## Aim of the exercise
Every line with "only" in it must be copied from the data.

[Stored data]

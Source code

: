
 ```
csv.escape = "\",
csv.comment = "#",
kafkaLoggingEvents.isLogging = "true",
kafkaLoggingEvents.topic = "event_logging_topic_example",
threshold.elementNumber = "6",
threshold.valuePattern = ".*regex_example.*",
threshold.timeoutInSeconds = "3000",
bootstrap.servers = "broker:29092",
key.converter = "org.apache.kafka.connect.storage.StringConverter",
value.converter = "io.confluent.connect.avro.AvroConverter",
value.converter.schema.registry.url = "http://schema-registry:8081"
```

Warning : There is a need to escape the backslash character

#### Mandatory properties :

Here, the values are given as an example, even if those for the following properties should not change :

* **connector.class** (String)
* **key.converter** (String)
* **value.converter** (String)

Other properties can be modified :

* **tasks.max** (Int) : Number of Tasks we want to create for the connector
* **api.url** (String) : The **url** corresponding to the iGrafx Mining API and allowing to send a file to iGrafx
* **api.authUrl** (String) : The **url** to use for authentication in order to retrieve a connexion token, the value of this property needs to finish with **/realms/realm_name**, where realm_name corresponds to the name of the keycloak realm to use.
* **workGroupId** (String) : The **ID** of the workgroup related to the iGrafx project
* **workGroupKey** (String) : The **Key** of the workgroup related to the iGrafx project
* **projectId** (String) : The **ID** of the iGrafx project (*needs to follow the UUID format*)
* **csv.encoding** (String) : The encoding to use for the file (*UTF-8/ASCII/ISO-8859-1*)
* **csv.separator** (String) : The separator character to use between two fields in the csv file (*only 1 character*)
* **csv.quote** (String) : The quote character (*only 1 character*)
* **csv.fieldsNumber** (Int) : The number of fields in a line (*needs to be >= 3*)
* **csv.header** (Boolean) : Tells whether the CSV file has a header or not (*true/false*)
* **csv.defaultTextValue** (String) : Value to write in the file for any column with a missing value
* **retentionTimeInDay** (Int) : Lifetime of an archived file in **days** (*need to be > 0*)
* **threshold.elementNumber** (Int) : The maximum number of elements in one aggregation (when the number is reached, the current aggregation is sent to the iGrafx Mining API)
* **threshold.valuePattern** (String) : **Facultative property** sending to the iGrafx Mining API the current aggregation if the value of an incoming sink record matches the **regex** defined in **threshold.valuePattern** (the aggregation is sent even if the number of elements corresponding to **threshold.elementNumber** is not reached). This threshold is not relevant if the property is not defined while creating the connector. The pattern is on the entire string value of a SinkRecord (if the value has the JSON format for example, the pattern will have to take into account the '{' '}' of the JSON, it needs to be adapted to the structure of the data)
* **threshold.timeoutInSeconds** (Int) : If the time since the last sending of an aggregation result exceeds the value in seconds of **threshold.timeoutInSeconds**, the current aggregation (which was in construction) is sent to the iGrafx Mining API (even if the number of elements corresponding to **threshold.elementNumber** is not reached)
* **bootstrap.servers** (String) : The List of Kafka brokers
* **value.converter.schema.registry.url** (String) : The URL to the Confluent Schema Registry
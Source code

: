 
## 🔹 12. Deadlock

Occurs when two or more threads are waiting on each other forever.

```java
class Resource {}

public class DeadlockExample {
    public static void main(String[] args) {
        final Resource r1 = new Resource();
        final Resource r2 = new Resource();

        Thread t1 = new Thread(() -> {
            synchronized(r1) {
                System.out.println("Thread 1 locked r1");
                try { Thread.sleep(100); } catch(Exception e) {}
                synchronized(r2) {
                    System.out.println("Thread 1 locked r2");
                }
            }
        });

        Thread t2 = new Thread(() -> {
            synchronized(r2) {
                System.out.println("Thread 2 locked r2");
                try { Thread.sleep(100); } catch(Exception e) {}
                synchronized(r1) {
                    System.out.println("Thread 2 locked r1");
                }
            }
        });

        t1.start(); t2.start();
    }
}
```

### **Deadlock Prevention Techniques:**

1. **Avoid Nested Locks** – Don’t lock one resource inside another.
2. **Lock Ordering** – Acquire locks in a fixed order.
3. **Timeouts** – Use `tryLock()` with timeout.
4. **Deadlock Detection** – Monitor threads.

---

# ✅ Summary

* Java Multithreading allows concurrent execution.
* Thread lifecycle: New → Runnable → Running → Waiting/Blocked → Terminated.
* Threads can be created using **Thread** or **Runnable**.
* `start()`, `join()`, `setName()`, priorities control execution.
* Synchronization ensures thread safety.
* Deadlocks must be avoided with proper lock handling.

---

## Written answer
* **csv.separator** (String) : The separator character to use between two fields in the csv file (*only 1 character*)
* **csv.quote** (String) : The quote character (*only 1 character*)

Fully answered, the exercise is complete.